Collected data
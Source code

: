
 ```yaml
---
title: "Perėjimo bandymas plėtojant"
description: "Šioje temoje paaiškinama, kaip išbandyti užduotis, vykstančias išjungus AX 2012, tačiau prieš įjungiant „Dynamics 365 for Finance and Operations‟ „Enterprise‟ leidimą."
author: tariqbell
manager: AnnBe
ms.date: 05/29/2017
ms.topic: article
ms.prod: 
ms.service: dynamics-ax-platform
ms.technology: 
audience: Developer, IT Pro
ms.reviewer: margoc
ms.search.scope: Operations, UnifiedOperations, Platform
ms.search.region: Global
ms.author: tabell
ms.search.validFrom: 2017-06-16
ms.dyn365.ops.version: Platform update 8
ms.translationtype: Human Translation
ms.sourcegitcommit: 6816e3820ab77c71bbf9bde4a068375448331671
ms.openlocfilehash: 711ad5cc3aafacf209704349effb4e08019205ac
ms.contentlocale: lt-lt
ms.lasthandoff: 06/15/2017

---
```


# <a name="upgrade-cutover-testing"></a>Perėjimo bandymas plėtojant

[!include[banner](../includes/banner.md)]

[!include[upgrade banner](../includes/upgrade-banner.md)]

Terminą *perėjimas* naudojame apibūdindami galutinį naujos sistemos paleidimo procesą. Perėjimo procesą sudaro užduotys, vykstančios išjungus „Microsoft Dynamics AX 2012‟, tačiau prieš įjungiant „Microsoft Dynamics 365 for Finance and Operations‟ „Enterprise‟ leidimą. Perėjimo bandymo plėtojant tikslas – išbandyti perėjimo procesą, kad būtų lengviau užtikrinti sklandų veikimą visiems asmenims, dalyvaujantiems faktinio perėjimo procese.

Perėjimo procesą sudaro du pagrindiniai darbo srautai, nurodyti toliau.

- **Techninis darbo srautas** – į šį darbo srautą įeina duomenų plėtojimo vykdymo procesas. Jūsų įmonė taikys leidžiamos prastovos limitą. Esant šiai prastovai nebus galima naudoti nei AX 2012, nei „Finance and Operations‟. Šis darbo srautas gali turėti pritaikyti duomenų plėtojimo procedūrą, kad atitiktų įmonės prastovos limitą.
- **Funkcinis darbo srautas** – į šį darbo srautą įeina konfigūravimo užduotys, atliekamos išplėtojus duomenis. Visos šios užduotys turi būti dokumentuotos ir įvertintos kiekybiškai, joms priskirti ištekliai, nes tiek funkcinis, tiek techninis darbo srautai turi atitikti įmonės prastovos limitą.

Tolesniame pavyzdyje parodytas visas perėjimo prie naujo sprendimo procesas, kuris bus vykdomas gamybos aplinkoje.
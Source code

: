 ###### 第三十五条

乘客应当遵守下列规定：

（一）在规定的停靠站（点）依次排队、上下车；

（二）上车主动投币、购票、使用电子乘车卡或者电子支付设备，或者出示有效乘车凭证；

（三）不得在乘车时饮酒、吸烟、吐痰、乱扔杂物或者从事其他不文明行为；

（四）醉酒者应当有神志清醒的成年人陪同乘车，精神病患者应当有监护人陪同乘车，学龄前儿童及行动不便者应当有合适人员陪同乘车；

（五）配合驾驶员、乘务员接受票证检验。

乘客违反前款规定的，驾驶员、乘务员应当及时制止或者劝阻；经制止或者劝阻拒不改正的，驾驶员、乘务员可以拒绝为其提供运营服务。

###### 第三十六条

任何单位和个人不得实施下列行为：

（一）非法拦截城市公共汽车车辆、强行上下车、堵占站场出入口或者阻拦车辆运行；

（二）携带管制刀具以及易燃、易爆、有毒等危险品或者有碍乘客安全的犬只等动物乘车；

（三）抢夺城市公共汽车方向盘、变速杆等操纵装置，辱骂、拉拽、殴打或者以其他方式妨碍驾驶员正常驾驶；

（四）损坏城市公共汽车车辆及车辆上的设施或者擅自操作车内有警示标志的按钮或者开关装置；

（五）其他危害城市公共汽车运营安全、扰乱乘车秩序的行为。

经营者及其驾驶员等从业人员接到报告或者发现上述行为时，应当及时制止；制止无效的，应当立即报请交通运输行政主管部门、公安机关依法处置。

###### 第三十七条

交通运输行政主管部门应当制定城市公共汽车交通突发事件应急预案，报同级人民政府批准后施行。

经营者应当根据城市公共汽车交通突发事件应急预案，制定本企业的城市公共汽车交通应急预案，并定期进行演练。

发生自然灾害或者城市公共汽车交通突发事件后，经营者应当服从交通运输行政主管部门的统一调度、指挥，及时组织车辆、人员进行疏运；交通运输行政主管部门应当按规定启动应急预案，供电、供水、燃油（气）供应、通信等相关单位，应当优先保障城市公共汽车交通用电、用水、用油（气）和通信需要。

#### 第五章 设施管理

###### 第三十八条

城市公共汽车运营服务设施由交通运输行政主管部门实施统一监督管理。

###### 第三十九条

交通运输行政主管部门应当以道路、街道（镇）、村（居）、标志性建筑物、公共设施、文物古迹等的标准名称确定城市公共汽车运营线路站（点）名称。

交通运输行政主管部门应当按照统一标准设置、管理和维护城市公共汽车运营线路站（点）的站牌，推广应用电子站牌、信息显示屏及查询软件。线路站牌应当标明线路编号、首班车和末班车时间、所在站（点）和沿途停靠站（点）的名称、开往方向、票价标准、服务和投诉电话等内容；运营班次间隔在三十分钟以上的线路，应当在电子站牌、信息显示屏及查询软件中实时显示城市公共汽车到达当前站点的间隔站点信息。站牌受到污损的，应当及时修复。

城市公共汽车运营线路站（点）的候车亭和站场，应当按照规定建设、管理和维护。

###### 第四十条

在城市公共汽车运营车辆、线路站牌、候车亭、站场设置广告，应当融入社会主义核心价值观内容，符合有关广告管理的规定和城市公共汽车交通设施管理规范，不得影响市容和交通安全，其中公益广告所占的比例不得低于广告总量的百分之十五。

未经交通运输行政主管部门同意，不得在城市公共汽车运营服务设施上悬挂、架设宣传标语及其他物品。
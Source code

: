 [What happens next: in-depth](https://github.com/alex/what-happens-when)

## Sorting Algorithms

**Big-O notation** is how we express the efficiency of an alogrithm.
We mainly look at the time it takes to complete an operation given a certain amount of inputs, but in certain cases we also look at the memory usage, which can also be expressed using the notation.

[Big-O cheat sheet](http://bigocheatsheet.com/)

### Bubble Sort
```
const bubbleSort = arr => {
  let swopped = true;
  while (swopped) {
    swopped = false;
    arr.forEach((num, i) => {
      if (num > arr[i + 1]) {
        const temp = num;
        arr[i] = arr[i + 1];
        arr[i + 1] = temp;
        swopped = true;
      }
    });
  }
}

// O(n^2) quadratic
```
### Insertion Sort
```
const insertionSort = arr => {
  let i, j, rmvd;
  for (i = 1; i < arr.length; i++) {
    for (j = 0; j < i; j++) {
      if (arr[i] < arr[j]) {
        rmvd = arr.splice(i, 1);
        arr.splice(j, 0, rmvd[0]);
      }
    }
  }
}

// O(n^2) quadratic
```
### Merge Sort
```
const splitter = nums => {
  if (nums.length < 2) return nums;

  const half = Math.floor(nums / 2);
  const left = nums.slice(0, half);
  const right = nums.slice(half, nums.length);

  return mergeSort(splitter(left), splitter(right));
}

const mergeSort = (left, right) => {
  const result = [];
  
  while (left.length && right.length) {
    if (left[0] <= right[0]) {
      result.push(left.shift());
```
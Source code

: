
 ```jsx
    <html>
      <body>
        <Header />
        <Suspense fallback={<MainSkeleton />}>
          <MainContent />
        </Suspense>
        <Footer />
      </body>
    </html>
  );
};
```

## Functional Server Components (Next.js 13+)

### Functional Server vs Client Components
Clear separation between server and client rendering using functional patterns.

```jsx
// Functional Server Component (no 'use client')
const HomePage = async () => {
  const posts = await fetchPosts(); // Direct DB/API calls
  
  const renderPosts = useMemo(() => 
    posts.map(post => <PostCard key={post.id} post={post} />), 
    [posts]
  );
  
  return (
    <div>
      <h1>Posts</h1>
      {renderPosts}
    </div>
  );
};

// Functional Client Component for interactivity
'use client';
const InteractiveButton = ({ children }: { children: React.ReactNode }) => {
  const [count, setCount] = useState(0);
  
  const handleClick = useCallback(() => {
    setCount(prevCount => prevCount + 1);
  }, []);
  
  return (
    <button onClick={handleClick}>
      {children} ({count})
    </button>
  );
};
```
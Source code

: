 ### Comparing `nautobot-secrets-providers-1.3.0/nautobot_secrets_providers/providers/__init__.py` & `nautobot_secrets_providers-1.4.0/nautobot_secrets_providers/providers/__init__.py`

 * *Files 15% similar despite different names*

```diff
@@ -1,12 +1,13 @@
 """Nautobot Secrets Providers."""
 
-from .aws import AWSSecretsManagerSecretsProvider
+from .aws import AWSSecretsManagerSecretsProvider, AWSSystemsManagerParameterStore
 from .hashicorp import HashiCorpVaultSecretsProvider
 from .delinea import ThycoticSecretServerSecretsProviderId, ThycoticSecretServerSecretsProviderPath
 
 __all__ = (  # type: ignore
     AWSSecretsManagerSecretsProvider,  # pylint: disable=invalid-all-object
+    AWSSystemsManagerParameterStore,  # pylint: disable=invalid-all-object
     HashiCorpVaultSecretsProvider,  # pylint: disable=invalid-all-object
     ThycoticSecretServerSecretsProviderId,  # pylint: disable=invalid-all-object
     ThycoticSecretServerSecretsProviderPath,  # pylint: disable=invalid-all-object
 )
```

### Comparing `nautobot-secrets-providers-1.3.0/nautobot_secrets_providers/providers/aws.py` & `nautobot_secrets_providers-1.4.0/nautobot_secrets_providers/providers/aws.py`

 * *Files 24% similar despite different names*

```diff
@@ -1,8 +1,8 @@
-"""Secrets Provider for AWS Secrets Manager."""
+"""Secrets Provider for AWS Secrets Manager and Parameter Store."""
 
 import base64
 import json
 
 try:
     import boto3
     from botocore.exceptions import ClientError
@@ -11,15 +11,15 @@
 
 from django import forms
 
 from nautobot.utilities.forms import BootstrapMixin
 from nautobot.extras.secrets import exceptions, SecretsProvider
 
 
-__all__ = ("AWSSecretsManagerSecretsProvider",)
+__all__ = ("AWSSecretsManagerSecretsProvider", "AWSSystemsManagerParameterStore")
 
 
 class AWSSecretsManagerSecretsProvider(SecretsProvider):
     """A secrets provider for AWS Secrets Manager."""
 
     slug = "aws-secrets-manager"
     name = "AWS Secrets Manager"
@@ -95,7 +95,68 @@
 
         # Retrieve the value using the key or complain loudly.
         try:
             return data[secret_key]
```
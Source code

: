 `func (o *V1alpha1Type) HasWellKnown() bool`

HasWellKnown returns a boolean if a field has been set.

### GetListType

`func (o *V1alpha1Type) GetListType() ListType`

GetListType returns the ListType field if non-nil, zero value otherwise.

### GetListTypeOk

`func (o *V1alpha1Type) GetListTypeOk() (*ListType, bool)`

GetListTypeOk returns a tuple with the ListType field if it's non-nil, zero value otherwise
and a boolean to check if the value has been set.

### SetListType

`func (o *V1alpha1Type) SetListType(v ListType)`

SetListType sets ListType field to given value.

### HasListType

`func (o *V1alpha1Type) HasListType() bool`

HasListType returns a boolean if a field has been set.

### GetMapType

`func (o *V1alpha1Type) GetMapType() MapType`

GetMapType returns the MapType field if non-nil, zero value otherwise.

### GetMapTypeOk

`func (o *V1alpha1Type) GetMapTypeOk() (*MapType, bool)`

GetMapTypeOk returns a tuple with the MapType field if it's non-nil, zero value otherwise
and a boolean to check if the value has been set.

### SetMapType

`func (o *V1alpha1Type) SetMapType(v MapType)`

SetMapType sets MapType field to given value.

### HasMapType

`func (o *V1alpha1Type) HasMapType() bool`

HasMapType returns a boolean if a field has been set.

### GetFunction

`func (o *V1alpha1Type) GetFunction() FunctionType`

• _Work instructions_: Search the data for "forms" and list every line in which it occurs.

• _Task solution_:
 from django import forms
 from nautobot.utilities.forms import BootstrapMixin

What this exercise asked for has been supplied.